173. That’s how many of this year’s metal releases I’ve partaken of. Seriously. That’s not counting the twenty-odd re-releases, and another twenty-odd ‘splits’ and other offshoots. If I didn’t love this thing so much, there’d be some serious burn-out…
That’s one reason why albums such as the monumental efforts from Primordial, Anathema and Slipknot, among many others, came nowhere near to breaking my top twenty for the year. Godflesh is number 61, for Chrissakes…the main driver, however, is the fact that the bone-rattling lower chord had arguably its finest year since Tony Iommi first picked up a guitar. Prior to a certain single track EP bursting my mind and making it inconceivable to believe that anything else will matter, like, ever, my top five consisted of some of the best doom-centric albums this century has thus far produced.

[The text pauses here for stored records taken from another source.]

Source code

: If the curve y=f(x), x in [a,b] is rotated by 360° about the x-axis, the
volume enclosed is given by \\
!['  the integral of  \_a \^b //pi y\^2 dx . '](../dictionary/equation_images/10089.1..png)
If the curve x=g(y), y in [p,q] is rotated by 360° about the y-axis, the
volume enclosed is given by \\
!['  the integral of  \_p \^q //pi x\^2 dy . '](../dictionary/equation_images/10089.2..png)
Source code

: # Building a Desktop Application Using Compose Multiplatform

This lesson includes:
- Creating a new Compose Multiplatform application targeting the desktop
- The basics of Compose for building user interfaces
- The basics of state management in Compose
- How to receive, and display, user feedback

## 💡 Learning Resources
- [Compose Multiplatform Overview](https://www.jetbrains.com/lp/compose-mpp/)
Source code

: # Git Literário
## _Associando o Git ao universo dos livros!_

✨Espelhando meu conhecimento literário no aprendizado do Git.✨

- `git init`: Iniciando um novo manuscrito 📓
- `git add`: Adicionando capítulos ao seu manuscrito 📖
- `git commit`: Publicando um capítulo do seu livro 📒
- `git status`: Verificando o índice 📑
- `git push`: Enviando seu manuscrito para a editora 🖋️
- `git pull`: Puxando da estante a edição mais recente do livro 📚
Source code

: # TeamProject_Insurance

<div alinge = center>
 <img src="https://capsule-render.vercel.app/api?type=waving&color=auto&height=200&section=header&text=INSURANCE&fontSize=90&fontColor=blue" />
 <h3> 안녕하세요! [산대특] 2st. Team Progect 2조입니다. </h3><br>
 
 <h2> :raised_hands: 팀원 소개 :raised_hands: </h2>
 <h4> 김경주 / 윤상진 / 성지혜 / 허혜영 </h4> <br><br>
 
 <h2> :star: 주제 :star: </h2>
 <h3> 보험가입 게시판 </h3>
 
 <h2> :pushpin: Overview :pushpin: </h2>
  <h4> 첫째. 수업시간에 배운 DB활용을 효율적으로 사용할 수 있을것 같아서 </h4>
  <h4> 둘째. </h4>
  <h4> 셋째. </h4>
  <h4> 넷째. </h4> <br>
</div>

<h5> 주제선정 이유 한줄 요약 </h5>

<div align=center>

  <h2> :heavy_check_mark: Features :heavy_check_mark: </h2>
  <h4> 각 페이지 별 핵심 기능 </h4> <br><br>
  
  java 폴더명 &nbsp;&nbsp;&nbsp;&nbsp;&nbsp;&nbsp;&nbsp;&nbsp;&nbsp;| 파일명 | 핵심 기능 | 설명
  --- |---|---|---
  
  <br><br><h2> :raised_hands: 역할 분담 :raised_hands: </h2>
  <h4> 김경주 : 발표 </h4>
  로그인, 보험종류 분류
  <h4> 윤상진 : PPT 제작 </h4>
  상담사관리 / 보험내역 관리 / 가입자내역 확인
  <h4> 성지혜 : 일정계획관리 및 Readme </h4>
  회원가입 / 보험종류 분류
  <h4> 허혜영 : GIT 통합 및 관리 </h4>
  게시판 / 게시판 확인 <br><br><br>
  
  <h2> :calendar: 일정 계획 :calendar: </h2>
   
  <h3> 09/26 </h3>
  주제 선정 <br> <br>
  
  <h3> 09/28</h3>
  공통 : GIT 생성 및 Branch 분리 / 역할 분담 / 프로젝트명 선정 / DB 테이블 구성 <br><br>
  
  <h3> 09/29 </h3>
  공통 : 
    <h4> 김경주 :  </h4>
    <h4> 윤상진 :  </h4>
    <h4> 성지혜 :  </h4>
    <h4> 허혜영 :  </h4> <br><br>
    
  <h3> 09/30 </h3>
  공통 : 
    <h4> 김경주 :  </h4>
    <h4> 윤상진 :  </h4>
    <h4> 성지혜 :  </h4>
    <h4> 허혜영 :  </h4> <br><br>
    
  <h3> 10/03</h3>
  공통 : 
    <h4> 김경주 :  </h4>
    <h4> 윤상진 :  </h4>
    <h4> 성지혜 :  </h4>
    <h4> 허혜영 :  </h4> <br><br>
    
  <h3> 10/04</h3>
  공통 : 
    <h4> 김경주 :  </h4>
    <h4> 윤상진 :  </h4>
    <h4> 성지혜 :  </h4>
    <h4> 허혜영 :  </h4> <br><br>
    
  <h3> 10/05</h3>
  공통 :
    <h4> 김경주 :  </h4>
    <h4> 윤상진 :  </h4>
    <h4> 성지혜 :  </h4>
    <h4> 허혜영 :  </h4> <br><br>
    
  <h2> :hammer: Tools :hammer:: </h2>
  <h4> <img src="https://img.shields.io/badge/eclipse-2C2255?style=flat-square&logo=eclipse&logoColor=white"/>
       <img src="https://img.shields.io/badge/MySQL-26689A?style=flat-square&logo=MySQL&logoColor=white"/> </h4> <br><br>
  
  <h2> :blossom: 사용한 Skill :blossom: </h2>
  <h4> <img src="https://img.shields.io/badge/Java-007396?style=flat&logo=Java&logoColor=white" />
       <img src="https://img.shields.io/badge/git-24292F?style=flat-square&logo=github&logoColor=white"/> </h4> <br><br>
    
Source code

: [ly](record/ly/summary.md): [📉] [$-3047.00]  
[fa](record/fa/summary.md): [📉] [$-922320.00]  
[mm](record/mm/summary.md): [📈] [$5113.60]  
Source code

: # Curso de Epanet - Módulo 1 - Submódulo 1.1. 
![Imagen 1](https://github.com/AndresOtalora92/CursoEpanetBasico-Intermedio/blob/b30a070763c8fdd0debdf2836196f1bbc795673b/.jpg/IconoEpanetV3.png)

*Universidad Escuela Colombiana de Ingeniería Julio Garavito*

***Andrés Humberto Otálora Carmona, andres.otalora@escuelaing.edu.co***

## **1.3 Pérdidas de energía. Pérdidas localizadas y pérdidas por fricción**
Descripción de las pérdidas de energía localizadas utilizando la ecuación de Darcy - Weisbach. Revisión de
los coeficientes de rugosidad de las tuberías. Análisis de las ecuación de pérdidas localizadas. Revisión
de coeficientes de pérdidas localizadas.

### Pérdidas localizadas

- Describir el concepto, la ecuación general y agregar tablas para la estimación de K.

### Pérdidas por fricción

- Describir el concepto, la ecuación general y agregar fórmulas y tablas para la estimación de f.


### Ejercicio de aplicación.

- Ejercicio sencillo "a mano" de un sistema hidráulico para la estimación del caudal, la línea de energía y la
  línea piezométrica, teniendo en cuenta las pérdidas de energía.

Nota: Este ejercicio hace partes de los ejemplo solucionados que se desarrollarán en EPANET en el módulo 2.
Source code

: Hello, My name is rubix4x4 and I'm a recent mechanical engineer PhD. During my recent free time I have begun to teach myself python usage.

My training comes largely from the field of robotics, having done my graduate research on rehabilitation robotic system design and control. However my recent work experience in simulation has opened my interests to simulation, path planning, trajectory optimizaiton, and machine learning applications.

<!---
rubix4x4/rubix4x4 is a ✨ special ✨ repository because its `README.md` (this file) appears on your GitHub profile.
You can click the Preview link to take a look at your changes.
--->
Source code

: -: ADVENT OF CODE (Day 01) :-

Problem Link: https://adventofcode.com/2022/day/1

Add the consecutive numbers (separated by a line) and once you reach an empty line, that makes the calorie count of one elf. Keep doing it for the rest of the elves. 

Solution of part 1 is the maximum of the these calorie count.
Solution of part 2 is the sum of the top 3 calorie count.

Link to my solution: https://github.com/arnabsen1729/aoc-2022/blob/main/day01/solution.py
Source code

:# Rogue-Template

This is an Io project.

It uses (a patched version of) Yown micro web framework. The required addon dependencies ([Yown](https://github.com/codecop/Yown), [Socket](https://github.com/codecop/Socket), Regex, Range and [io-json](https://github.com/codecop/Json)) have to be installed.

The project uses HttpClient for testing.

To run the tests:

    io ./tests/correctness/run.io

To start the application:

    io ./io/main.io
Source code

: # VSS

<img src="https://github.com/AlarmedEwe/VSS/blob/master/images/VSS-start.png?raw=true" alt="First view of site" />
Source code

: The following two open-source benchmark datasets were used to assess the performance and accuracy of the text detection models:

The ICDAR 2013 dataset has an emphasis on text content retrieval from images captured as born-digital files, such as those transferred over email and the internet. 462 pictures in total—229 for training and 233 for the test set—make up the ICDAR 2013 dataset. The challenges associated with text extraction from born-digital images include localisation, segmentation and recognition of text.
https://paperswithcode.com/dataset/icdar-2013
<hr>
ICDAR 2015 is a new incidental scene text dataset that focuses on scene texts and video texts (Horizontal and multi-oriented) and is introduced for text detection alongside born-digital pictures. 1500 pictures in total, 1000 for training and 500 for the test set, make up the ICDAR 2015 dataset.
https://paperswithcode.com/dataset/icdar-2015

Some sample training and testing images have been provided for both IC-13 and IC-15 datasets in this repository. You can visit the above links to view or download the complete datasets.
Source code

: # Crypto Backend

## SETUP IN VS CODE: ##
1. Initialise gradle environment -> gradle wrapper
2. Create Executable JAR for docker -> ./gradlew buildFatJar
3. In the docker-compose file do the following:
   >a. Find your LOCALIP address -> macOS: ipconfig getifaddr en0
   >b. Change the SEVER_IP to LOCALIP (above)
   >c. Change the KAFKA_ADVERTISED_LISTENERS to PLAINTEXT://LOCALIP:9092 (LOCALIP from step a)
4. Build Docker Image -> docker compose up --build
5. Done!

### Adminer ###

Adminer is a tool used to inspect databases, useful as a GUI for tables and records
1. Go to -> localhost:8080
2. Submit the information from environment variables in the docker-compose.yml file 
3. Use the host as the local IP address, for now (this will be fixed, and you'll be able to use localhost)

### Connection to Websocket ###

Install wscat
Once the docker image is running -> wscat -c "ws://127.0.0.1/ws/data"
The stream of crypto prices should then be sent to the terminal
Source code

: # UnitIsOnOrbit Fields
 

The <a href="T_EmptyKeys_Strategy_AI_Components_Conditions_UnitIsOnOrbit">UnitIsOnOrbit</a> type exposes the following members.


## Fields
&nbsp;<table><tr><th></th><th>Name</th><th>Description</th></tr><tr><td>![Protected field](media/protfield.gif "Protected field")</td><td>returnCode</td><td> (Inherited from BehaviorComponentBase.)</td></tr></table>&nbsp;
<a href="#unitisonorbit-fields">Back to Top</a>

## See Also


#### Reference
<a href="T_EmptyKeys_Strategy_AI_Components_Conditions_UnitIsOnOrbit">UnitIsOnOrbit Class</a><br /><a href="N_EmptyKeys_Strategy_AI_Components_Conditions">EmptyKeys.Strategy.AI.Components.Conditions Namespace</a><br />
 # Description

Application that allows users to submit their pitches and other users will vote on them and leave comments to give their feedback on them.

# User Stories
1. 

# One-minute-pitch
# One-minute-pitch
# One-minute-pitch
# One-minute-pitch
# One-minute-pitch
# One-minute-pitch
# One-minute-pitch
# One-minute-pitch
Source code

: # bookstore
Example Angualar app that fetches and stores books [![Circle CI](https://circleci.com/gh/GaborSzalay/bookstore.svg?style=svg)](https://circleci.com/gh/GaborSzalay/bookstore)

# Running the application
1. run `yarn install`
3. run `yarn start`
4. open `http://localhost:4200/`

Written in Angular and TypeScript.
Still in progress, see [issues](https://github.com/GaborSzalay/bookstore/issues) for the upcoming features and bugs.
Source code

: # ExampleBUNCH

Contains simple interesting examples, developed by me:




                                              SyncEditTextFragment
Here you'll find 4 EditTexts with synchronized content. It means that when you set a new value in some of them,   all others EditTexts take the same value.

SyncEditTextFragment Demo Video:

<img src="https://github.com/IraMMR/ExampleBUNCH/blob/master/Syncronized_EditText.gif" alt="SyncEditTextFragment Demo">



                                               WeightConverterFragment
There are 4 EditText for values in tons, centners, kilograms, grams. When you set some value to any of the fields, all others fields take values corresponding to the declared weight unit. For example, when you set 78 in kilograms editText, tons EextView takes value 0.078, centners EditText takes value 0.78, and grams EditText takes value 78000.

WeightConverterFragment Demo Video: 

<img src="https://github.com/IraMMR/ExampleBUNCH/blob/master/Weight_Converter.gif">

Devon’s (UK) supreme low-end inventors, The Wounded Kings, headed my list for eight months with their mammoth, sprawling Consolamentum (Candlelight), before a staggering twin-pronged attack arrived from across The Pond. First, Pallbearer’s expansive, crushing Foundations of Burden (Profound Lore) briefly preceded the beautifully moving yet heavy as a manhole cover Clearing the Path to Ascend (Neurot) from the spiritual weight of YOB; before the pair flattened venues together across the UK in surely the greatest live pairing these shores have seen for a generation. Only the black-tinged, edgy melancholy of Latitude Egress’ To Take Up the Cross… (Art of Propaganda) punctured the realm of the weighty chord before, right as the chimes began to sound on 2014, five guys from Virginia released a one-song EP which could change the face of heavy music forever. Inter Arma’s The Cavern (Relapse) is a sprawling masterpiece which blends the staggering power of sludged doom with the adventurous elegance of Floyd, and makes 45 minutes sail by in an instant. The planet-shuddering coda, both monolithic and euphoric in its emotion and power, positively screams out to be heard.
As well as having the great fortune to hear this handful of brave, resonant additions to the ‘metal classics’ canon, the experience has been reinforced by witnessing four of the five in a live setting and, thanks to Messrs. Baker and Tovey, sharing chat-time with some of them also. 2014 has been, for this ageing scribe, a fair shout for the most powerful and influential period in metal, and what a privilege its been to feel so involved.